Nature Note: Acorns

It’s been a bumper year for acorns. The ground under oak trees is strewn thick with these lovely oval nuts, some of them still enclosed in their little knobbly cups.  It’s been what they call a ‘mast year’, when the weather conditions in spring and summer offered just the right combination of sun, warmth and rain to pollinate the trees and fatten their fruits.  And acorns are the fruits of the oak.  The word is derived from the Old English ac (oak) and corn (their fruit).  I asked a fruit farmer recently what a fruit actually is and he came up with this interesting answer, ‘it’s a seed dispersal mechanism’. Oaks don’t produce acorns in this profusion every year, but in a mast year they create far more of them than any of their natural consumers can possibly eat on the spot – the technical name for this strategy is ‘predator satiation’ – and that encourages long-term planners like squirrels and jays to carry the acorns away and bury them in scattered locations from which they can later retrieve them for tasty winter snacks.  Inevitably they will forget where they hid a few of them, and so will have effectively planted and dispersed lots of new oak seedlings.  Clever Nature.

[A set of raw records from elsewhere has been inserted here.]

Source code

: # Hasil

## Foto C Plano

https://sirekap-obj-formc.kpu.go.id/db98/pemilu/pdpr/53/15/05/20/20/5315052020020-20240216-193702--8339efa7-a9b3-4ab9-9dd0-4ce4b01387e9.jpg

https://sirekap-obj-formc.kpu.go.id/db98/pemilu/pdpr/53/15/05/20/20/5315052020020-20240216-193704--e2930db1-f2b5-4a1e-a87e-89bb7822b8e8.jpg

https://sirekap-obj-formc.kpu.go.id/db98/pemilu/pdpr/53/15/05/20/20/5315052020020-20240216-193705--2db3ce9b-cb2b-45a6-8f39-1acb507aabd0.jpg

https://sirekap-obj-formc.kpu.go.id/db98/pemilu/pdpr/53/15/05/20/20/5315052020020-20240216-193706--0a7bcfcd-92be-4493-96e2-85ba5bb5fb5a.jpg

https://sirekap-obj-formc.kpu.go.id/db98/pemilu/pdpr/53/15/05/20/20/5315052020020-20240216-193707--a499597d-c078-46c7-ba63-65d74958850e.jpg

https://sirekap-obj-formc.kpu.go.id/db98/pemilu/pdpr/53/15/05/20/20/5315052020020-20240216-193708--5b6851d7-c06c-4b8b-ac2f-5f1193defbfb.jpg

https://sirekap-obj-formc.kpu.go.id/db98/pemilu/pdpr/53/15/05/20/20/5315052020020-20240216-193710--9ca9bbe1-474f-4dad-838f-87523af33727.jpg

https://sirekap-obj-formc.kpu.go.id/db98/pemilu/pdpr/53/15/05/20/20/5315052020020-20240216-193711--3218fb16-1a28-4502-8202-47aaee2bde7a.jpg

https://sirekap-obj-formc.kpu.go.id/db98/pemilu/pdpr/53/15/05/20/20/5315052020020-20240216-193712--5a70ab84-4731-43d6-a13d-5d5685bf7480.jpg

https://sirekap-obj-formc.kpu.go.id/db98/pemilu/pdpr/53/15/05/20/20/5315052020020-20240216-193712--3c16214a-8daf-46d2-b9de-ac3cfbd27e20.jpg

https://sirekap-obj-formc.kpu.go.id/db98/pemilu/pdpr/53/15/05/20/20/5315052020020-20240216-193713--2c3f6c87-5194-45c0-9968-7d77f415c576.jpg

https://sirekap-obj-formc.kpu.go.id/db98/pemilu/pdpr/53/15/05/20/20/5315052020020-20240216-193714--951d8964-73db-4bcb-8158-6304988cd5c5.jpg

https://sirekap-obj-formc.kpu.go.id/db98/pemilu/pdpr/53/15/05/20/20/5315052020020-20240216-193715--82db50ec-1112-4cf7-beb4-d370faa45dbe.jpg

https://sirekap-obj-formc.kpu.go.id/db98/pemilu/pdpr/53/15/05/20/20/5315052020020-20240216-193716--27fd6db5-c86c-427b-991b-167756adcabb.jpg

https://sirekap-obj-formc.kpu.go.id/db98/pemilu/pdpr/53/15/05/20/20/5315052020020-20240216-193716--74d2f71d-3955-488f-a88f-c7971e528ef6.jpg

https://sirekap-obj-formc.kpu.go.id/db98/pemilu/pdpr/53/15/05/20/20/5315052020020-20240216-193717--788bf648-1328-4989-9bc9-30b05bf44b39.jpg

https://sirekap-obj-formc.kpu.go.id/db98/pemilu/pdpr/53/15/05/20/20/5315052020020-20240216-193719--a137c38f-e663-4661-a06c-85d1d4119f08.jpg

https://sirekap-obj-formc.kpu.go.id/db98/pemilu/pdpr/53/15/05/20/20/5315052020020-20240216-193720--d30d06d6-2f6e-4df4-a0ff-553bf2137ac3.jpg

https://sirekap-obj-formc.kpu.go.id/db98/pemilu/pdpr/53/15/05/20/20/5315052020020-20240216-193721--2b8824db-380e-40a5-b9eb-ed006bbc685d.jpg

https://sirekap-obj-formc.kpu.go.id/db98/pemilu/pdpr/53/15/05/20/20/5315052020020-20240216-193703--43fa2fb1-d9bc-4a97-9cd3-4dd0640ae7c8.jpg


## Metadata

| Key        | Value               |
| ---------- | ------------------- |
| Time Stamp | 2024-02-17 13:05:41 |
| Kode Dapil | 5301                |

Acorns are very rich in tannins and are seriously harmful in their raw state to some other animals, including dogs, horses and humans.  If they are boiled or roasted, however, you can leach the tannins out and then they are said to make nutritious flour or even decaffeinated coffee.   In some human cultures, like those of certain native North American tribes, acorns were a staple item of diet when properly prepared in this way, so maybe we should experiment more (cautiously!). Pigs don’t need that detoxification process, however, and there was an ancient forest right called pannage, whereby you could let your pigs out into the woods to gorge themselves on acorns for an authorised period every autumn.  In fact, they still observe that practice in the New Forest in Hampshire and the permitted pannage season there this year is from 15 September to 28 November, in case you’re interested.

A bowl of acorns. Photo: Jeremy Mynott.

Oak trees themselves are one of the glories of our woodlands.  They support an incredible range of wildlife: some 2,300 other species depend on them in part for their food, shelter and living quarters. These include birds (woodpeckers), mammals (badgers, deer, wood mice), many lovely moths and butterflies (crimson underwings and purple hairstreaks), bees, hoverflies, beetles, fungi, lichen and mosses; and of these over 250 depend wholly on oaks.  No wonder the oak and the acorn are such powerful symbols of growth, abundance, fertility and life.